- **Task prompt**:
Please copy every record below exactly, but leave the pictures out.

-- Given entries follows --

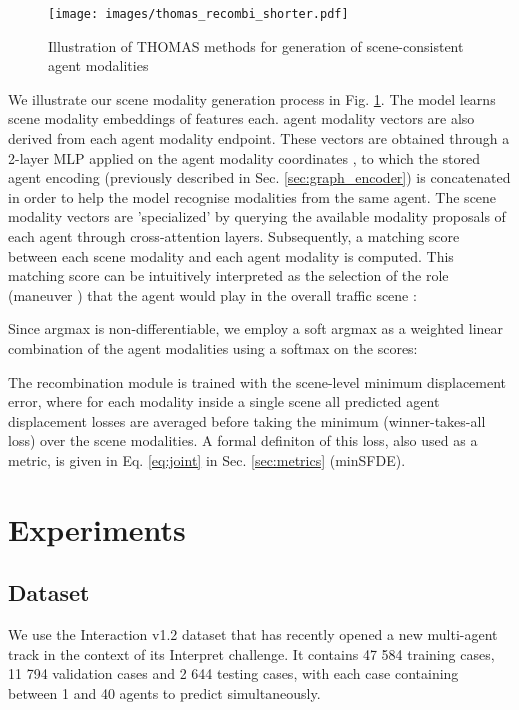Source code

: \documentclass{article} \usepackage{iclr2022_conference,times}
\begin{document}
\begin{figure}[t]
\centerline{\texttt{[image: images/thomas\_recombi\_shorter.pdf]}}
\caption{Illustration of THOMAS methods for generation of scene-consistent agent modalities}
\label{fig:thomas}
\end{figure}

We illustrate our scene modality generation process in Fig. \ref{fig:thomas}. The model learns  scene modality embeddings  of  features each.  agent modality vectors  are also derived from each agent modality endpoint. These vectors are obtained through a 2-layer MLP applied on the agent modality coordinates  , to which the stored agent encoding  (previously described in Sec. \ref{sec:graph_encoder}) is concatenated in order to help the model recognise modalities from the same agent. The scene modality vectors  are 'specialized' by querying the available modality proposals  of each agent through cross-attention layers. Subsequently, a matching score  between each scene modality  and each agent modality  is computed. This matching score can be intuitively interpreted as the selection of the role (maneuver ) that the agent  would play in the overall traffic scene :

Since argmax is non-differentiable, we employ a soft argmax as a weighted linear combination of the agent modalities  using a softmax on the  scores:

The recombination module is trained with the scene-level minimum displacement error, where for each modality inside a single scene  all predicted agent displacement losses are averaged before taking the minimum (winner-takes-all loss) over the  scene modalities. A formal definiton of this loss, also used as a metric, is given in Eq. \ref{eq:joint} in Sec. \ref{sec:metrics} (minSFDE).


\section{Experiments}




\subsection{Dataset}

We use the Interaction v1.2 dataset that has recently opened a new multi-agent track in the context of its Interpret challenge. It contains 47 584 training cases, 11 794 validation cases and 2 644 testing cases, with each case containing between 1 and 40 agents to predict simultaneously.
\end{document}
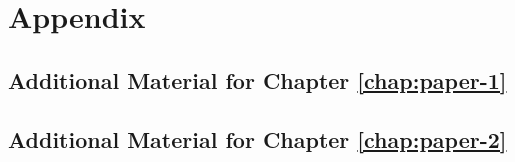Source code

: \part{Appendix}\label{part:appendix}

\setchapterpreamble[u]{\margintoc}
\chapter{Additional Material for Chapter \ref{chap:paper-1}}


\setchapterpreamble[u]{\margintoc}
\chapter{Additional Material for Chapter \ref{chap:paper-2}}



\backmatter%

-- Given entries concluded --

- **Written solution**:
Source code

: \documentclass{article} \usepackage{iclr2022_conference,times}
\begin{document}
\begin{figure}[t]
\centerline{\texttt{[image: images/thomas\_recombi\_shorter.pdf]}}
\caption{Illustration of THOMAS methods for generation of scene-consistent agent modalities}
\label{fig:thomas}
\end{figure}

We illustrate our scene modality generation process in Fig. \ref{fig:thomas}. The model learns  scene modality embeddings  of  features each.  agent modality vectors  are also derived from each agent modality endpoint. These vectors are obtained through a 2-layer MLP applied on the agent modality coordinates  , to which the stored agent encoding  (previously described in Sec. \ref{sec:graph_encoder}) is concatenated in order to help the model recognise modalities from the same agent. The scene modality vectors  are 'specialized' by querying the available modality proposals  of each agent through cross-attention layers. Subsequently, a matching score  between each scene modality  and each agent modality  is computed. This matching score can be intuitively interpreted as the selection of the role (maneuver ) that the agent  would play in the overall traffic scene :

Since argmax is non-differentiable, we employ a soft argmax as a weighted linear combination of the agent modalities  using a softmax on the  scores:

The recombination module is trained with the scene-level minimum displacement error, where for each modality inside a single scene  all predicted agent displacement losses are averaged before taking the minimum (winner-takes-all loss) over the  scene modalities. A formal definiton of this loss, also used as a metric, is given in Eq. \ref{eq:joint} in Sec. \ref{sec:metrics} (minSFDE).


\section{Experiments}




\subsection{Dataset}

We use the Interaction v1.2 dataset that has recently opened a new multi-agent track in the context of its Interpret challenge. It contains 47 584 training cases, 11 794 validation cases and 2 644 testing cases, with each case containing between 1 and 40 agents to predict simultaneously.
\end{document}
Source code

: \part{Appendix}\label{part:appendix}

\setchapterpreamble[u]{\margintoc}
\chapter{Additional Material for Chapter \ref{chap:paper-1}}


\setchapterpreamble[u]{\margintoc}
\chapter{Additional Material for Chapter \ref{chap:paper-2}}



\backmatter%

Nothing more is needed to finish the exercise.